Esta semana (estou a fazer por me comprometer a escrever um texto por semana), a inspiração veio-me da alteração da foto de capa do facebook e da mensagem que nela está contida: “It takes courage to choose LOVE over fear… Be courageous.”

Confesso que tenho andado a dar espaço à voz da resistência, pois, para além de ainda me sentir uma novata nesta coisa da escrita acessível a um público, lembrei-me logo de um texto que eu já tinha iniciado há uns anos. E aqui a resistência levantou-se porquê? Porque tudo o que escrevi lá atrás retrata a pessoa, ou pelo menos uma parte dela, que fui. Não é mais quem eu sou, por muito que algumas semelhanças permaneçam no momento atual. Portanto, ir lá atrás e ter de olhar para partes de mim que poderão já não existir – mas que existiram – é quase equivalente a ter de fazer um mergulho interior… a olhar para dentro, o que, como todos sabemos, de forma mais ou menos consciente, é algo que custa sempre muito fazer.

Porém, por muito esforço que possamos investir em não realizar esse mergulho, ou tantos quantos forem necessários – o processo vai ficando mais fácil depois que se efetua o primeiro -, num determinado momento da nossa vida, lá teremos mesmo de avançar para ele. É a própria Vida que nos convida, constantemente, a que o façamos. A nós apenas compete estarmos atentos a esses convites. Numa fase inicial, eles costumam ser subtis, prudentes, delicados… meigos até. Tanto, que a nossa tendência é ignorá-los. Caso o continuemos a fazer, como a Vida é sábia, um dia, ela devolve-nos tudo o que lhe ignorámos e, está-se mesmo a ver, se a ignorámos com força, ela aprumar-se-á em se fazer notar com igual e notável dimensão.

Posto isto, como me lembrava que, na altura, tinha escrito um trecho nesse texto, que data de 2013, sobre o medo, do qual eu estava muito orgulhosa (do género: fui mesmo eu que escrevi isto?! Wow!!!), lá fiz por ter coragem de superar a parte do “muito do que escrevi pode já não me fazer sentido” e fui à procura dele.

Ao realizar uma leitura, algo na diagonal, pude constatar tudo o que tinha pensado antes: há partes com as quais já não me identifico e, aquele tal trecho, continua a deixar-me muito orgulhosa. =)

Acabo também de perceber que, ao contrário do que poderia ter sequer imaginado, este post vai ficar bem mais extenso.
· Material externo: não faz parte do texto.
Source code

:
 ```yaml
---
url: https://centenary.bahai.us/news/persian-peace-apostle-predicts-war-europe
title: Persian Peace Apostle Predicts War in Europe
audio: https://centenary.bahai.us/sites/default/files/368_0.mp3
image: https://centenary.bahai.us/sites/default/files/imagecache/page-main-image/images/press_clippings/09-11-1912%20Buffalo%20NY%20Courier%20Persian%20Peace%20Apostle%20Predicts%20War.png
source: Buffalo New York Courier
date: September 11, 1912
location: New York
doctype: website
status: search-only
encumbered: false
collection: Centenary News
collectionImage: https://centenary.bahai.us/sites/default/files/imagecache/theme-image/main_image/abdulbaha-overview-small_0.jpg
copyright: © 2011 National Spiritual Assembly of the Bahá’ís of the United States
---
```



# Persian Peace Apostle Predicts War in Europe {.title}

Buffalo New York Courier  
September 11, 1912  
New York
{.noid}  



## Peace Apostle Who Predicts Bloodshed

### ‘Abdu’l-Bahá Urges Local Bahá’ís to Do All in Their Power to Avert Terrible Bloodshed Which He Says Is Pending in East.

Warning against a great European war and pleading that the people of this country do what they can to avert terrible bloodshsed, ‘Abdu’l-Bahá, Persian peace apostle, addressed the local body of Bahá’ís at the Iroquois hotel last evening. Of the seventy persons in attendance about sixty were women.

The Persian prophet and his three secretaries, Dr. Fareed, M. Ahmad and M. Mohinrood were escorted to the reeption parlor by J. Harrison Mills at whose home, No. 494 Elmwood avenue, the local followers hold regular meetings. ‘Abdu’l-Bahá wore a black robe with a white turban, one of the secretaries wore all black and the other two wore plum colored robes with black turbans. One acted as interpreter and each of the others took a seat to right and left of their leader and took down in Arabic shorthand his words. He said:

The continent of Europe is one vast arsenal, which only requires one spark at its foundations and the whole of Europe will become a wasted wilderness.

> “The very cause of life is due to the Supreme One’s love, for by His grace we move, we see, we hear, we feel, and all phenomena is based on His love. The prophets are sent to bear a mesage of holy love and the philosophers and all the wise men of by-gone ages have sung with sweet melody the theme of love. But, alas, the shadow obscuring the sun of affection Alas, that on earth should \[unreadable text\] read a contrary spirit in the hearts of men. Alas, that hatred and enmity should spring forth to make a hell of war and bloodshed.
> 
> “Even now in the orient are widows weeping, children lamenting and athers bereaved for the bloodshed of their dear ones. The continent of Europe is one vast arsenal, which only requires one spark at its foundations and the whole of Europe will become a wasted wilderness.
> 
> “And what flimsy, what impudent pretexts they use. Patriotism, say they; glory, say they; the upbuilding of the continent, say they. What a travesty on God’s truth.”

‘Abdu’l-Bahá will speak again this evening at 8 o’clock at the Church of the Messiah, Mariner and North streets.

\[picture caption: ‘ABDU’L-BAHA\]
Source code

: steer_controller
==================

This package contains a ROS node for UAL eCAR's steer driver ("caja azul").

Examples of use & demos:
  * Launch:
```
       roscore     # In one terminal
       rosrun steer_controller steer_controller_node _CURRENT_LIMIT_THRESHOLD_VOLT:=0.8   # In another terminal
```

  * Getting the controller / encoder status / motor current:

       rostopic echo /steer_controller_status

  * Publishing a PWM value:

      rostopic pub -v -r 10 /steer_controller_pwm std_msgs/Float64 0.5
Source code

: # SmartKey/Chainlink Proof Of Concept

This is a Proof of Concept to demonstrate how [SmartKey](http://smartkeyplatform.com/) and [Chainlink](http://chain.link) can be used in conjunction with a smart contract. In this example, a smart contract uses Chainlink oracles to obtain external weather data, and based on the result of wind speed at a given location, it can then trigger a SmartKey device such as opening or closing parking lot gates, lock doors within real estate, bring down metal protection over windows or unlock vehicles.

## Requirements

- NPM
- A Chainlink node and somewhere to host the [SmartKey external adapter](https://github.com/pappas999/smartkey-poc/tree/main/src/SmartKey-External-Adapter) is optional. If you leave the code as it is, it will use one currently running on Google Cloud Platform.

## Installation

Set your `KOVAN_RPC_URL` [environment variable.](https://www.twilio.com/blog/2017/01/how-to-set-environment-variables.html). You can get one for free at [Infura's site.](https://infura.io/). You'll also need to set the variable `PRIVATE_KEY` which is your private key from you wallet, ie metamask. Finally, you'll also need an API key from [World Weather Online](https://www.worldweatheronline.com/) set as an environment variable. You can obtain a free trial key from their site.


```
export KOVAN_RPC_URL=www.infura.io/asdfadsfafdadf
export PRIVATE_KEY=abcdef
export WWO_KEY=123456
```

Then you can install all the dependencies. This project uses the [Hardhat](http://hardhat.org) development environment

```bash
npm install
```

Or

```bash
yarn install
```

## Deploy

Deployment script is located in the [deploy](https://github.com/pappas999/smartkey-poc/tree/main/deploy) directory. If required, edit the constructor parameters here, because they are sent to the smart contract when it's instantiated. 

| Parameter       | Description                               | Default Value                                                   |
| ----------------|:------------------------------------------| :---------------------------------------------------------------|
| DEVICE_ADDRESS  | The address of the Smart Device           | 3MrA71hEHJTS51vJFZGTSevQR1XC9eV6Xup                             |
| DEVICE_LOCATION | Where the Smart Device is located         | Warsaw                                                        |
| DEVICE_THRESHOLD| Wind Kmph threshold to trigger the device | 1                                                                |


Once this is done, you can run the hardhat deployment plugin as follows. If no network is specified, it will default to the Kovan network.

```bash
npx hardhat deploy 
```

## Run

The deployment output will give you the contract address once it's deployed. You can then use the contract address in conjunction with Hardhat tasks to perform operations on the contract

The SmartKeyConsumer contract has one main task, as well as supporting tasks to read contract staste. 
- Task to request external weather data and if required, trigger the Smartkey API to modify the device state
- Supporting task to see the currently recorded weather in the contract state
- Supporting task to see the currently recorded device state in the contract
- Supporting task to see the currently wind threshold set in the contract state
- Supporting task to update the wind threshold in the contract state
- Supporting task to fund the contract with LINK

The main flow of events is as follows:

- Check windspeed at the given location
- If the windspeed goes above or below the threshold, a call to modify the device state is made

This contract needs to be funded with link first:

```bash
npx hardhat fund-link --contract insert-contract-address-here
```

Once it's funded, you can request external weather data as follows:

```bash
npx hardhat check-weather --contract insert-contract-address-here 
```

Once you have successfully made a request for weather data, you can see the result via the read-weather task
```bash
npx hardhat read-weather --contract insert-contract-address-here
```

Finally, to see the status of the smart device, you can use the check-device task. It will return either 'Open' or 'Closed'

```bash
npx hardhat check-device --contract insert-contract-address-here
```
Por isso, creio que o vou repartir e esta será a 1.ª parte sobre a temática dessa escolha tão presente na nossa Vida: estar no caminho do medo ou no caminho do Amor.

Hoje, ao escolher ir lá atrás, olhar para o que já fui e acolher essas partes de mim, sem ter dado premissa à resistência para escondê-las, permiti-me escolher o caminho do Amor. E tu, que escolha fizeste hoje que sabes que te colocou nesse caminho?